- ASSIGNMENT -
Go through the entries below and tally each line holding the string "Output". Return the number only.

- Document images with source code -
========================================================================

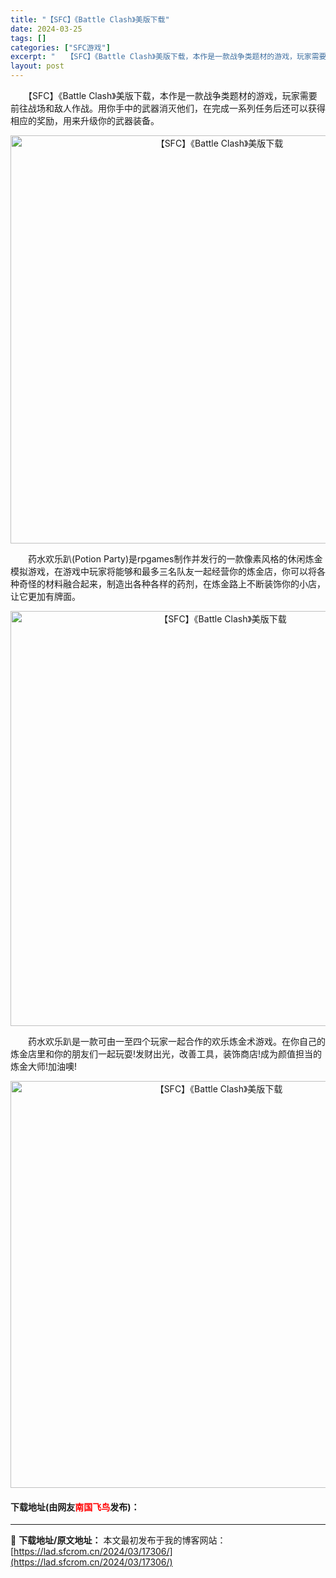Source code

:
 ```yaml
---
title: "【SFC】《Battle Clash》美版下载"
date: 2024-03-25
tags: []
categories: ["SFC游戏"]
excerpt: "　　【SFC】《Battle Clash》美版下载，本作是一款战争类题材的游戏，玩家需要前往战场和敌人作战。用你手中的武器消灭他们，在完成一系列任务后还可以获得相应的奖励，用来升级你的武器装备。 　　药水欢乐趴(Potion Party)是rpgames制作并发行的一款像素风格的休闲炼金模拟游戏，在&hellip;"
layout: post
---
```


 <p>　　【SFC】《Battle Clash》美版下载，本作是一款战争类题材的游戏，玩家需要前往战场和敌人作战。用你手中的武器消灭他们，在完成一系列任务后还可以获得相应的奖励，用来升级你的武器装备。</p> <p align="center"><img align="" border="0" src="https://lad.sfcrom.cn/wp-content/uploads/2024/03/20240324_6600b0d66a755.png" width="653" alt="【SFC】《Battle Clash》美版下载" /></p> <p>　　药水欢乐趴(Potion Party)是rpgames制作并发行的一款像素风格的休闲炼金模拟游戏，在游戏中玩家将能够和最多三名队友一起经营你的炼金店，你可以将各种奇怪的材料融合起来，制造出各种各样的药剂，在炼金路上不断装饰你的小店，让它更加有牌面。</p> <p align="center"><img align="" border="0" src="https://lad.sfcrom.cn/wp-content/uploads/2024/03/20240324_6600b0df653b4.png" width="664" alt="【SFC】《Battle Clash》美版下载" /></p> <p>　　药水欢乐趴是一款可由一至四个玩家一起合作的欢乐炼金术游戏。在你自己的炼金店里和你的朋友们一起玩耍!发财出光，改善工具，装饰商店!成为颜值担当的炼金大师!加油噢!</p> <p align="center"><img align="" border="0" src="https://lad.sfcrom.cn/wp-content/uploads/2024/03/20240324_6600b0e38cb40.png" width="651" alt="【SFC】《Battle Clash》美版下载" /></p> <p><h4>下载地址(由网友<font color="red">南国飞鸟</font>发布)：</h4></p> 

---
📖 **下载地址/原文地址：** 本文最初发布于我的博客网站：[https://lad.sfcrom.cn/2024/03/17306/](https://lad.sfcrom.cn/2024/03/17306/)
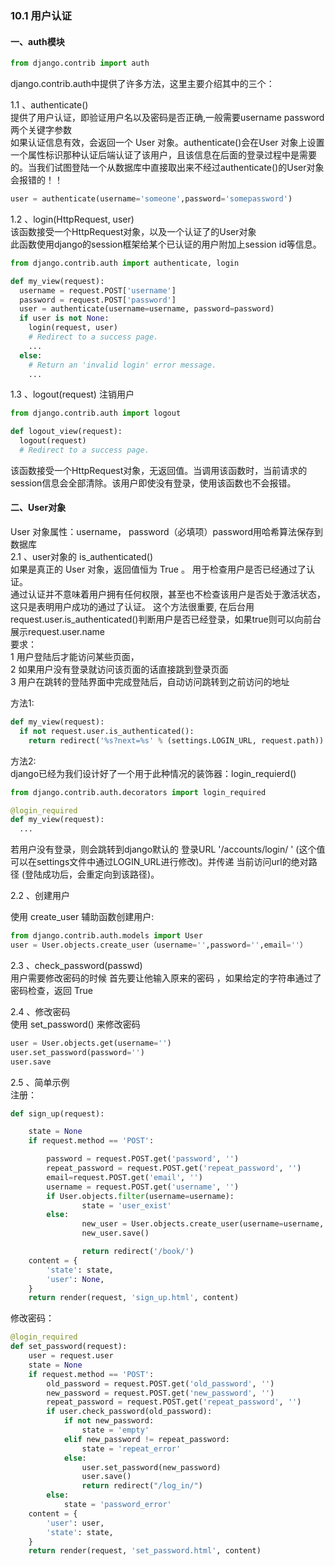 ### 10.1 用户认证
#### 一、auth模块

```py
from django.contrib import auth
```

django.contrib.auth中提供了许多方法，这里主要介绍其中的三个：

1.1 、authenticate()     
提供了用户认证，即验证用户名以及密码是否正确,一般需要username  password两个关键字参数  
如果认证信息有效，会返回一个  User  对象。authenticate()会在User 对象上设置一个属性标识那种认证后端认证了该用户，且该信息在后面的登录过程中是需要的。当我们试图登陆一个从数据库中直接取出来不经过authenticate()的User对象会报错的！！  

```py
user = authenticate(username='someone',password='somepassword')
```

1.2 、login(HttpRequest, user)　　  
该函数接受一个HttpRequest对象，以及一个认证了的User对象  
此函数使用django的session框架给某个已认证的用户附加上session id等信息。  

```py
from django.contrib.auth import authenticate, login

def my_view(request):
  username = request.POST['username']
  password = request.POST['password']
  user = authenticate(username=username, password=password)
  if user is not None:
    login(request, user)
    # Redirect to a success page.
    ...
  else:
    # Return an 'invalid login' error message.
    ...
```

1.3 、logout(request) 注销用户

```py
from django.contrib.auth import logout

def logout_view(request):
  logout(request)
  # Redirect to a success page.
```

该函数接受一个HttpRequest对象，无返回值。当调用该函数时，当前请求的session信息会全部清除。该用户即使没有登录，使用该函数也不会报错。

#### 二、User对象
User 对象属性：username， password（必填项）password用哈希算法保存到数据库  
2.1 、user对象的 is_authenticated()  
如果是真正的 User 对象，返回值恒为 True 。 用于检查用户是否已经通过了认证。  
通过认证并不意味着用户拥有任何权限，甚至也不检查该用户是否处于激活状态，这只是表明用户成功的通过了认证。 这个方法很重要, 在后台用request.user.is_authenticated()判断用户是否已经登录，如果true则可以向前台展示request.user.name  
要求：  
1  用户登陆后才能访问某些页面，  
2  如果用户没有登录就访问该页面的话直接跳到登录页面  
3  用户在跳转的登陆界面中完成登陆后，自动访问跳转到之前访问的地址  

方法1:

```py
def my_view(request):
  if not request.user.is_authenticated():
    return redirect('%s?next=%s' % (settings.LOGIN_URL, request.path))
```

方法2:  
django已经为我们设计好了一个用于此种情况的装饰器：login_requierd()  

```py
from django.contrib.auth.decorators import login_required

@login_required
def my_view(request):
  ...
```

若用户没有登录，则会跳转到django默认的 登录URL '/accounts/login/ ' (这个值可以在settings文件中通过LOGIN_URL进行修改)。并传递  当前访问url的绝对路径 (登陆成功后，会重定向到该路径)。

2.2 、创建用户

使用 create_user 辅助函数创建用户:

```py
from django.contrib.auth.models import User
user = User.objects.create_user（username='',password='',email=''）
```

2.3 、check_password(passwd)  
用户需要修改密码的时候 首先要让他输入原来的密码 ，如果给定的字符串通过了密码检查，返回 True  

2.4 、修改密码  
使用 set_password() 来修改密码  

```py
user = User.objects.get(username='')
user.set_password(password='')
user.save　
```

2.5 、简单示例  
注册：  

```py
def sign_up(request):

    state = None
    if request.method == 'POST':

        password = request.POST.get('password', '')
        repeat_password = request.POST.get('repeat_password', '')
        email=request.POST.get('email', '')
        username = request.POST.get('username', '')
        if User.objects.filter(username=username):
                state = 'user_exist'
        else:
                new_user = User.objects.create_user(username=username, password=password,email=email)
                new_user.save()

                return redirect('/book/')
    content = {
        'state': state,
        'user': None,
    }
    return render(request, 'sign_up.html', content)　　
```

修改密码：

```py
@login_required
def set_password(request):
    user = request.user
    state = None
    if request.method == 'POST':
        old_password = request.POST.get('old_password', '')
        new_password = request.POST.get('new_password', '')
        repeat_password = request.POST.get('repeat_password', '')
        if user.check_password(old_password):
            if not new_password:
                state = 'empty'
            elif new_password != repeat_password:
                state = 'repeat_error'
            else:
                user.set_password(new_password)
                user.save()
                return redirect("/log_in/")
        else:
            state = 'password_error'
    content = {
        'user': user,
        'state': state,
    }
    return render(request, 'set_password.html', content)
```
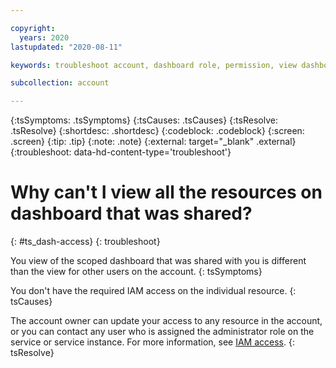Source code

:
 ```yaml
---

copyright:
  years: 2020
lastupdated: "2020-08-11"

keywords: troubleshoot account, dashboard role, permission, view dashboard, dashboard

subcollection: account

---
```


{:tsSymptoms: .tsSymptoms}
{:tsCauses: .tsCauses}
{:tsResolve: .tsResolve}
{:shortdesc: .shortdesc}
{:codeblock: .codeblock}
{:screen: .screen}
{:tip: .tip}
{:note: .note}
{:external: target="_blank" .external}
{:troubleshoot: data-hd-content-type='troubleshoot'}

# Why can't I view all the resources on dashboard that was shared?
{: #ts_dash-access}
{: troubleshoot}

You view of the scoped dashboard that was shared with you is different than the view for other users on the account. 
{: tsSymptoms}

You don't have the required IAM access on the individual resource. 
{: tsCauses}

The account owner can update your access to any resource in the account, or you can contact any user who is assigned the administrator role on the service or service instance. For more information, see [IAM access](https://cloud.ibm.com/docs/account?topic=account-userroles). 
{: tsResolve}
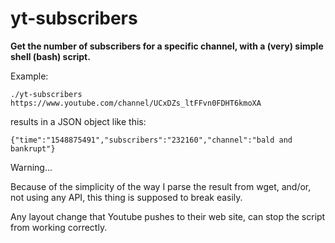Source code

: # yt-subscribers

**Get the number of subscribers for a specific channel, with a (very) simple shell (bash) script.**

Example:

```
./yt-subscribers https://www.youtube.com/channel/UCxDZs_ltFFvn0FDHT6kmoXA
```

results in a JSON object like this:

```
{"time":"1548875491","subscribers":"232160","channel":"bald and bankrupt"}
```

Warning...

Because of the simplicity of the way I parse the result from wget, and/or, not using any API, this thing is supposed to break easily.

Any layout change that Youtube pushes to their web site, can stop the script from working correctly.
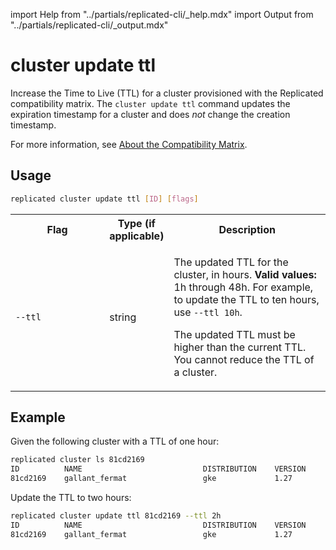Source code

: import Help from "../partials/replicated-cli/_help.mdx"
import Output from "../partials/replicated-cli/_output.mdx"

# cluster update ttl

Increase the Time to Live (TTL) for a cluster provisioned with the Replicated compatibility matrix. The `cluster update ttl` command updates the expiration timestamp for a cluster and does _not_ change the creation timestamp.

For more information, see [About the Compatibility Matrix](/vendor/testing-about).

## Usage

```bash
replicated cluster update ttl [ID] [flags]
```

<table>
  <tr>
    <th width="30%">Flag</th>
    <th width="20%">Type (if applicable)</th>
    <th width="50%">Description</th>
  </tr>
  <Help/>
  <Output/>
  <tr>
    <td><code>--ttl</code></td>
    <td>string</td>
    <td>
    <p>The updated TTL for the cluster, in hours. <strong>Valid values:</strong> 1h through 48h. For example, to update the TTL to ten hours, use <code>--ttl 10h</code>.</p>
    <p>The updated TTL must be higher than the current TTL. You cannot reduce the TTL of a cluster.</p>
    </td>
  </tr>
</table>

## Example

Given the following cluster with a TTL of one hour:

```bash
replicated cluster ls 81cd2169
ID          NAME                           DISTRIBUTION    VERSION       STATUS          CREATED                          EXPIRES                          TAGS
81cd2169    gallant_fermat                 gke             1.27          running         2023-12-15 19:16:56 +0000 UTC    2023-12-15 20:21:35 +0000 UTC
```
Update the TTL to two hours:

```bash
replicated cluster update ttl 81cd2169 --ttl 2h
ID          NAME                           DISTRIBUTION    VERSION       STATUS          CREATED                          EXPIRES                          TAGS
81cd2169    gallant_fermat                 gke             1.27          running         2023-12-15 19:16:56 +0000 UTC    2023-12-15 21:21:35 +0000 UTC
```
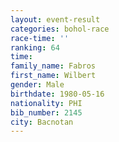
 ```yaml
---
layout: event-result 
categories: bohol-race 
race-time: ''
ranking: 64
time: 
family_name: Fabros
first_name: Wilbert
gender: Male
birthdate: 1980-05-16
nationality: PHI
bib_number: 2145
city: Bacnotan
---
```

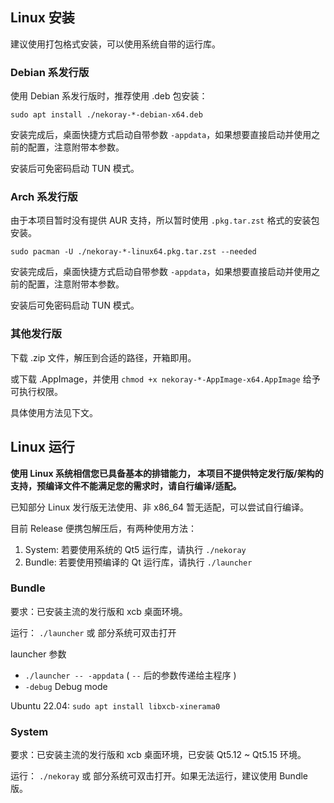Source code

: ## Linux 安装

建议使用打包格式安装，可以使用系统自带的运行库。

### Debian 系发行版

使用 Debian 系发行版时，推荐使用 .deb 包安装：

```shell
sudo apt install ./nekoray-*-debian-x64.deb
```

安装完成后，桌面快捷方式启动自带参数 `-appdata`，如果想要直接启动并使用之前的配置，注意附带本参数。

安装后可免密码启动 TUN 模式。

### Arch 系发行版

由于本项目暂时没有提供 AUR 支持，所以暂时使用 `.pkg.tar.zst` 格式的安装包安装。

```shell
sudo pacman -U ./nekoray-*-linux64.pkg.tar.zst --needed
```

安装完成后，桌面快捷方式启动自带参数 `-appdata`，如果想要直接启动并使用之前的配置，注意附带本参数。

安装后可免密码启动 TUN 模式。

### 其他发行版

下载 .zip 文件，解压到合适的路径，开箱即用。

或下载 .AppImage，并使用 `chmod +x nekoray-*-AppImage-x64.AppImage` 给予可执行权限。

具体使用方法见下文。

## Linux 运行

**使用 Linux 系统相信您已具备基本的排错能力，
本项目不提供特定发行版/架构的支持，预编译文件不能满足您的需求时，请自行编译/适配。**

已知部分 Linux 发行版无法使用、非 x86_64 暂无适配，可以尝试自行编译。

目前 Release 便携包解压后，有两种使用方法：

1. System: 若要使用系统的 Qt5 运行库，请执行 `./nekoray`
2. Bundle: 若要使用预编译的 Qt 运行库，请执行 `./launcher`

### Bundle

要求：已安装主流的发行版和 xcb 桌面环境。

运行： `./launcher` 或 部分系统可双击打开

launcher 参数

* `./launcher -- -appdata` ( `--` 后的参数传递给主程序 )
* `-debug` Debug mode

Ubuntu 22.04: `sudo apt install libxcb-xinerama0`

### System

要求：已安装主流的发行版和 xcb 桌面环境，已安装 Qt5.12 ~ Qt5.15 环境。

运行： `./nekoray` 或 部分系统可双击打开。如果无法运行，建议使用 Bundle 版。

========================================================================

- TASK RESULT -
2